2026 Poster Presentations
P518: A PREDICTIVE ANALYSIS OF THE CLINICAL AND SOCIAL DRIVERS OF EMERGENT PRESENTATION IN VESTIBULAR SCHWANNOMA MANAGEMENT
Stephanie M Younan, MPH, BS; Lourdes Kaufman, BA; Rithvik Ramesh, BA; Ruben Hernandez, BS; Nadeem Al-Adli, MD; Philip V Theodosopoulos, MD; Steven W Cheung, MD; Ramin Morshed, MD; Nicole T Jiam, MD; UCSF
Background: Vestibular schwannomas (VS) are typically managed through non-emergent referral pathways. However, a subset of patients presents emergently through the emergency department (ED), and the clinical, pathological, and socioeconomic factors distinguishing these cohorts are poorly defined. This study aimed to comprehensively characterize the differences in tumor biology, sociodemographic factors, and perioperative outcomes between patients undergoing VS surgery via emergent versus non-emergent referral.
Methods: Patients who underwent vestibular schwannoma resection at a large urban tertiary care center between 2010 and 2024 were retrospectively identified. Patients were stratified by referral pathway: Emergency Department (ED; n=48) versus Non-Emergency (Non-ED; n=260). Demographic, clinical, and outcome variables were compared using Student’s t-test, Mann-Whitney U, and chi-square tests. A multivariate logistic regression model was then developed to identify independent predictors of ED referral, with results reported as adjusted odds ratios (aOR).
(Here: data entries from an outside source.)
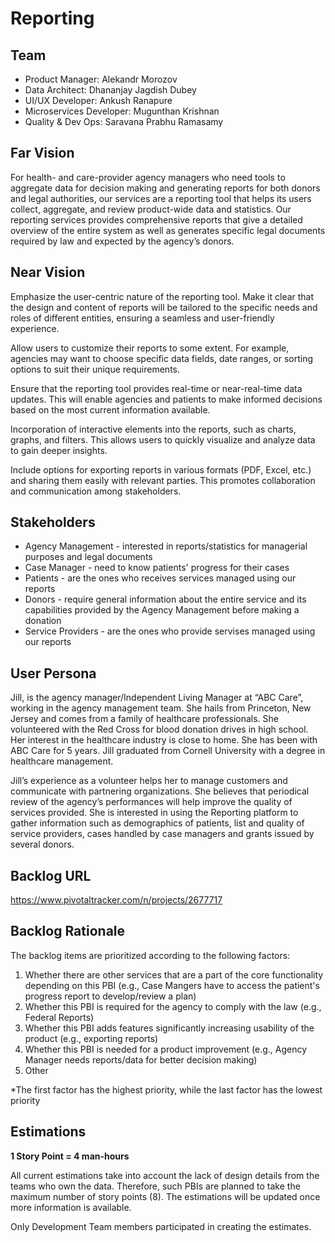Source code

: # Reporting
## Team
* Product Manager: Alekandr Morozov
* Data Architect: Dhananjay Jagdish Dubey
* UI/UX Developer: Ankush Ranapure
* Microservices Developer: Mugunthan Krishnan
* Quality & Dev Ops: Saravana Prabhu Ramasamy

## Far Vision
For health- and care-provider agency managers who need tools to aggregate data for decision making and generating reports for both donors and legal authorities, our services are a reporting tool that helps its users collect, aggregate, and review product-wide data and statistics. Our reporting services provides comprehensive reports that give a detailed overview of the entire system as well as generates specific legal documents required by law and expected by the agency’s donors.


## Near Vision
Emphasize the user-centric nature of the reporting tool. Make it clear that the design and content of reports will be tailored to the specific needs and roles of different entities, ensuring a seamless and user-friendly experience.

Allow users to customize their reports to some extent. For example, agencies may want to choose specific data fields, date ranges, or sorting options to suit their unique requirements.

Ensure that the reporting tool provides real-time or near-real-time data updates. This will enable agencies and patients to make informed decisions based on the most current information available.

Incorporation of interactive elements into the reports, such as charts, graphs, and filters. This allows users to quickly visualize and analyze data to gain deeper insights.

Include options for exporting reports in various formats (PDF, Excel, etc.) and sharing them easily with relevant parties. This promotes collaboration and communication among stakeholders.


## Stakeholders
 * Agency Management - interested in reports/statistics for managerial purposes and legal documents
 * Case Manager - need to know patients' progress for their cases
 * Patients - are the ones who receives services managed using our reports
 * Donors - require general information about the entire service and its capabilities provided by the Agency Management before making a donation
* Service Providers - are the ones who provide servises managed using our reports

## User Persona
Jill, is the agency manager/Independent Living Manager at “ABC Care”, working in the agency management team. She hails from Princeton, New Jersey and comes from a family of healthcare professionals. She volunteered with the Red Cross for blood donation drives in high school. Her interest in the healthcare industry is close to home. She has been with ABC Care for 5 years. Jill graduated from Cornell University with a degree in healthcare management.

Jill’s experience as a volunteer helps her to manage customers and communicate with partnering organizations. She believes that periodical review of the agency’s performances will help improve the quality of services provided. She is interested in using the Reporting platform to gather information such as demographics of patients, list and quality of service providers, cases handled by case managers and grants issued by several donors.


## Backlog URL
https://www.pivotaltracker.com/n/projects/2677717

## Backlog Rationale
The backlog items are prioritized according to the following factors:
1. Whether there are other services that are a part of the core functionality depending on this PBI (e.g., Case Mangers have to access the patient's progress report to develop/review a plan)
2. Whether this PBI is required for the agency to comply with the law (e.g., Federal Reports)
3. Whether this PBI adds features significantly increasing usability of the product (e.g., exporting reports)
4. Whether this PBI is needed for a product improvement (e.g., Agency Manager needs reports/data for better decision making)
5. Other

*The first factor has the highest priority, while the last factor has the lowest priority

## Estimations
**1 Story Point = 4 man-hours**

All current estimations take into account the lack of design details from the teams who own the data. Therefore, such PBIs are planned to take the maximum number of story points (8). The estimations will be updated once more information is available.

Only Development Team members participated in creating the estimates.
Results: The ED cohort presented with symptoms of acute neurological compromise, most commonly related to hydrocephalus and brainstem compression, whereas the non-ED cohort typically presented with indolent otologic symptoms This was reflective of a significantly greater tumor burden in the ED cohort, including larger median tumor volumes (17.3 cm3 vs. 6.3 cm3, p<0.001) and a markedly increased incidence of pretreatment hydrocephalus (60.4% vs. 13.1%, p<0.001). Significant SDoH disparities were observed; ED patients were more frequently of Hispanic/Latino ethnicity (29.2% vs. 9.2%, p<0.001), were more likely to be non-English speaking (20.8% vs. 6.9%, p=0.005), and had higher rates of Medicaid insurance (41.7% vs. 20.4%, p=0.003). Postoperatively, ED patients had lower rates of gross total resection (8.3% vs. 23.1%, p=0.020) and experienced a substantially longer median hospital stay (10.5 vs. 3.0 days, p<0.001). Long-term tumor control, however, was comparable between the cohorts, with no significant difference in recurrence rates (14.3% vs. 12.5%, p=0.699). On multivariate analysis, the strongest independent predictors of ED referral were pretreatment hydrocephalus (aOR 3.73, 95% CI 2.66-5.25), larger tumor volume (aOR 1.82, 95% CI 1.57-2.12), non-English language (aOR 1.96, 95% CI 1.22-3.13), Hispanic/Latino ethnicity (aOR 1.82, 95% CI 1.22-2.71), and a higher Charlson Comorbidity Index (aOR 1.33, 95% CI 1.10-1.60).
Conclusion: Emergent presentation for VS surgery represents a distinct clinical phenotype driven by an independent combination of advanced anatomical tumor stage, medical comorbidity, and social vulnerability. While surgical teams achieve comparable long-term tumor control, the emergent pathway is associated with a substantially increased burden of care and resource utilization. These findings highlight a critical intersection of compressive tumor pathophysiology and healthcare disparity, suggesting that barriers to routine care for vulnerable populations may delay diagnosis until the onset of acute neurological decompensation.